In the records below, find the line containing "shows performance results". Restate it and all the lines after it exactly, and omit the rest.

── Raw data

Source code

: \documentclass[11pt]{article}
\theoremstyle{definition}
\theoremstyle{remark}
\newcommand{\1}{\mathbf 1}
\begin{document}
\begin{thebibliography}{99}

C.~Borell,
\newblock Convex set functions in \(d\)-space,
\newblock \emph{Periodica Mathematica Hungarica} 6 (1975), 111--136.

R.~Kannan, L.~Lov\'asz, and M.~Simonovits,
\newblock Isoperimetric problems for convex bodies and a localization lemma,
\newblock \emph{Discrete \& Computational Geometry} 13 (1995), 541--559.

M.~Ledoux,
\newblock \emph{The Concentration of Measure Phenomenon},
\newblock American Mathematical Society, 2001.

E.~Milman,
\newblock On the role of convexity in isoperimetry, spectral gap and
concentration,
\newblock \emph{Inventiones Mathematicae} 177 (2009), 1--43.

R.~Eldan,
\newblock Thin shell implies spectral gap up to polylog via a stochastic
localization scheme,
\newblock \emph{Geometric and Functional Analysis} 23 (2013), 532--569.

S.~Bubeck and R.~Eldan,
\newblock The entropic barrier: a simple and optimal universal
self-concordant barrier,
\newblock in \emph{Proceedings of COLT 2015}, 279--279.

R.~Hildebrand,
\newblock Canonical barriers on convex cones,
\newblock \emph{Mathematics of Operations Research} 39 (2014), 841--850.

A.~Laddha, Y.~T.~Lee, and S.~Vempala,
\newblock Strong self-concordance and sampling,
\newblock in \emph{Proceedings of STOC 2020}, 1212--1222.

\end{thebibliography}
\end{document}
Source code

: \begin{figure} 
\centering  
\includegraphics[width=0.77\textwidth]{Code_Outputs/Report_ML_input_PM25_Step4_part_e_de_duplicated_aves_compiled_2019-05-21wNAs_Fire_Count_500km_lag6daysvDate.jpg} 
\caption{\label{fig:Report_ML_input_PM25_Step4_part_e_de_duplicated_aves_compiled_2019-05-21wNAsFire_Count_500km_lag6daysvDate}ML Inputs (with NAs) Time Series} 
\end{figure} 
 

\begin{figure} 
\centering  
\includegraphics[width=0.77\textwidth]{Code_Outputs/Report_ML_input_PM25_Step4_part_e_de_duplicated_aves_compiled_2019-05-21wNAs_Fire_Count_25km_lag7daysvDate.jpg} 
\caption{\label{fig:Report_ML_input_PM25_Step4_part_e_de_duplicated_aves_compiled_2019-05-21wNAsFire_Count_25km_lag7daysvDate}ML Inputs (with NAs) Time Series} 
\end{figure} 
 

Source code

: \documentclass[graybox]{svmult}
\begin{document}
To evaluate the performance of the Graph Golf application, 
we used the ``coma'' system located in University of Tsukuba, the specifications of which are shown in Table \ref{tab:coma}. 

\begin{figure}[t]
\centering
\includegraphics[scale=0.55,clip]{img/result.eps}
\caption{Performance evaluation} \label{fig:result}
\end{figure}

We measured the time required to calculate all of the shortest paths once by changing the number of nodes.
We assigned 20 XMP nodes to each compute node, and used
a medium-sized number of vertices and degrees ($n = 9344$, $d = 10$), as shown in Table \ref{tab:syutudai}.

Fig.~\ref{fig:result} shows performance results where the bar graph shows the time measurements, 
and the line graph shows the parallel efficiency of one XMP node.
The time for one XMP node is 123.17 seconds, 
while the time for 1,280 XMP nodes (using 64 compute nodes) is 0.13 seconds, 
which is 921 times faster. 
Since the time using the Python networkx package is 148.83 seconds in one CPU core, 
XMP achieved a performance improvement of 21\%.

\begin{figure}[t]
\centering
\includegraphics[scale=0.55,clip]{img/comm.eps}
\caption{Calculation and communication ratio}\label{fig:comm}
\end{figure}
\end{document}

────

**Reply:**
Fig.~\ref{fig:result} shows performance results where the bar graph shows the time measurements, 
and the line graph shows the parallel efficiency of one XMP node.
The time for one XMP node is 123.17 seconds, 
while the time for 1,280 XMP nodes (using 64 compute nodes) is 0.13 seconds, 
which is 921 times faster. 
Since the time using the Python networkx package is 148.83 seconds in one CPU core, 
XMP achieved a performance improvement of 21\%.

\begin{figure}[t]
\centering
\includegraphics[scale=0.55,clip]{img/comm.eps}
\caption{Calculation and communication ratio}\label{fig:comm}
\end{figure}
\end{document}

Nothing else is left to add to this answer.